More Expressive Attention with Negative Weights
Ang Lv, Ruobing Xie, Shuaipeng Li, Jiayi Liao, Xingwu Sun, Zhanhui Kang, Di Wang, Rui Yan
TL;DR
Cog Attention removes the traditional non-negativity constraint on attention weights by using SignExp-based normalization, enabling negative weights derived from dynamic query–key inner products $p_i = q_i k^T$. This shift allows deletion, copying, and refinement within a single head, improving expressiveness and mitigating over-squashing that leads to representational collapse. Empirically, decoder-only language models (e.g., Cogformer at 141M and larger scales) and image-generation diffusion models (U-ViT → U-ViC) show improved performance and generation fidelity, while preserving training stability through selective use of softmax in early and/or late layers.

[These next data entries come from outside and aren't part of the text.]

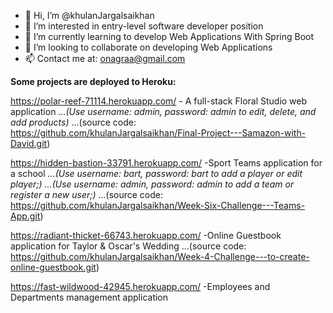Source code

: - 👋 Hi, I’m @khulanJargalsaikhan
- 👀 I’m interested in entry-level software developer position
- 🌱 I’m currently learning to develop Web Applications With Spring Boot
- 💞️ I’m looking to collaborate on developing Web Applications
- 📫 Contact me at: onagraa@gmail.com

<!---
khulanJargalsaikhan/khulanJargalsaikhan is a ✨ special ✨ repository because its `README.md` (this file) appears on your GitHub profile.
You can click the Preview link to take a look at your changes.
--->


**Some projects are deployed to Heroku:**

https://polar-reef-71114.herokuapp.com/   - A full-stack Floral Studio web application
*...(Use username: admin, password: admin to edit, delete, and add products)*
...(source code: https://github.com/khulanJargalsaikhan/Final-Project---Samazon-with-David.git)


https://hidden-bastion-33791.herokuapp.com/   -Sport Teams application for a school
*...(Use username: bart, password: bart to add a player or edit player;)* 
*...(Use username: admin, password: admin to add a team or register a new user;)*
...(source code: https://github.com/khulanJargalsaikhan/Week-Six-Challenge---Teams-App.git)


https://radiant-thicket-66743.herokuapp.com/   -Online Guestbook application for Taylor & Oscar's Wedding
...(source code: https://github.com/khulanJargalsaikhan/Week-4-Challenge---to-create-online-guestbook.git)


https://fast-wildwood-42945.herokuapp.com/  -Employees and Departments management application
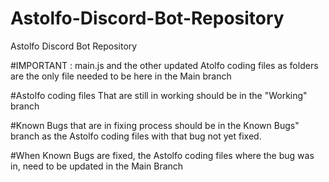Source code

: # Astolfo-Discord-Bot-Repository
Astolfo Discord Bot Repository


#IMPORTANT : main.js and the other updated Atolfo coding files as folders are the only file needed to be here in the Main branch

#Astolfo coding files That are still in working should be in the "Working" branch 

#Known Bugs that are in fixing process should be in the Known Bugs" branch as the Astolfo coding files with that bug not yet fixed.

#When Known Bugs are fixed, the Astolfo coding files where the bug was in, need to be updated in the Main Branch

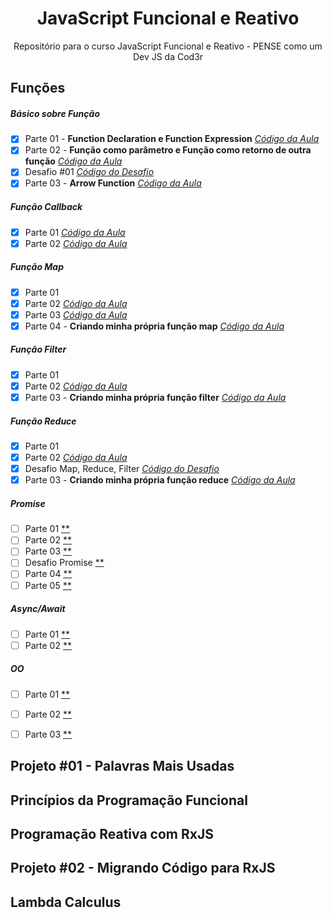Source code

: <h1 align="center">JavaScript Funcional e Reativo</h1>

<p align="center">Repositório para o curso JavaScript Funcional e Reativo - PENSE como um Dev JS da Cod3r</p>

## Funções

##### Básico sobre Função

- [x] Parte 01 - **Function Declaration e Function Expression** [*Código da Aula*](https://github.com/joaom00/js-funcional-reativo/blob/main/funcoes/basico_1.js)
- [x] Parte 02 - **Função como parâmetro e Função como retorno de outra função** [*Código da Aula*](https://github.com/joaom00/js-funcional-reativo/blob/main/funcoes/basico_2.js)
- [x] Desafio #01 [*Código do Desafio*](https://github.com/joaom00/js-funcional-reativo/blob/main/funcoes/desafio_1.js)
- [x] Parte 03 - **Arrow Function** [*Código da Aula*](https://github.com/joaom00/js-funcional-reativo/blob/main/funcoes/basico_3.js)

##### Função Callback

- [x] Parte 01 [*Código da Aula*](https://github.com/joaom00/js-funcional-reativo/blob/main/funcoes/callback_1.js)
- [x] Parte 02 [*Código da Aula*](https://github.com/joaom00/js-funcional-reativo/blob/main/funcoes/callback_2.js)

##### Função Map

- [x] Parte 01 
- [x] Parte 02 [*Código da Aula*](https://github.com/joaom00/js-funcional-reativo/blob/main/funcoes/callback_3.js)
- [x] Parte 03 [*Código da Aula*](https://github.com/joaom00/js-funcional-reativo/blob/main/funcoes/callback_3.js)
- [x] Parte 04 - **Criando minha própria função map** [*Código da Aula*](https://github.com/joaom00/js-funcional-reativo/blob/main/funcoes/callback_3.js#L24)

##### Função Filter

- [x] Parte 01
- [x] Parte 02 [*Código da Aula*](https://github.com/joaom00/js-funcional-reativo/blob/main/funcoes/callback_4.js)
- [x] Parte 03 - **Criando minha própria função filter** [*Código da Aula*](https://github.com/joaom00/js-funcional-reativo/blob/main/funcoes/callback_4.js#L15)

##### Função Reduce

- [x] Parte 01
- [x] Parte 02 [*Código da Aula*](https://github.com/joaom00/js-funcional-reativo/blob/main/funcoes/callback_5.js)
- [x] Desafio Map, Reduce, Filter [*Código do Desafio*](https://github.com/joaom00/js-funcional-reativo/blob/main/funcoes/desafio_2.js)
- [x] Parte 03 - **Criando minha própria função reduce** [*Código da Aula*](https://github.com/joaom00/js-funcional-reativo/blob/main/funcoes/callback_5.js#L15)

##### Promise 

- [ ] Parte 01 [**]()
- [ ] Parte 02 [**]()
- [ ] Parte 03 [**]()
- [ ] Desafio Promise [**]()
- [ ] Parte 04 [**]()
- [ ] Parte 05 [**]()

##### Async/Await

- [ ] Parte 01 [**]()
- [ ] Parte 02 [**]()

##### OO

- [ ] Parte 01 [**]()
- [ ] Parte 02 [**]()
- [ ] Parte 03 [**]()


## Projeto #01 - Palavras Mais Usadas

## Princípios da Programação Funcional

## Programação Reativa com RxJS

## Projeto #02 - Migrando Código para RxJS

## Lambda Calculus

Together, these results suggest a promising direction for relaxing non-negativity constraints in attention, with potential impact on large-scale language and vision models.
Abstract
We propose a novel attention mechanism, named Cog Attention, that enables attention weights to be negative for enhanced expressiveness, which stems from two key factors: (1) Cog Attention enhances parameter flexibility. For example, unlike traditional softmax attention heads that use a static output-value (OV) matrix to delete or copy inputs that the heads attend to, Cog Attention naturally learns to use the sign of dynamic query-key (QK) inner products to represent these operations. This enables Cog Attention to perform multiple operations simultaneously within a single head. Meanwhile, Cog Attention's OV matrix can focus more on refinement or modification. (2) Cog Attention enhances the model's robustness against representational collapse by preventing the ``over-squashing'' of earlier tokens into later positions. We develop Transformer-like models which use Cog Attention as attention modules, including decoder-only models at various scales for language modeling and U-ViT diffusion models for image generation. Experiments show that models using Cog Attention exhibit superior performance compared to those employing traditional softmax attention modules. Our approach suggests a promising research direction for rethinking and breaking the entrenched constraints of traditional softmax attention, such as the requirement for non-negative weights.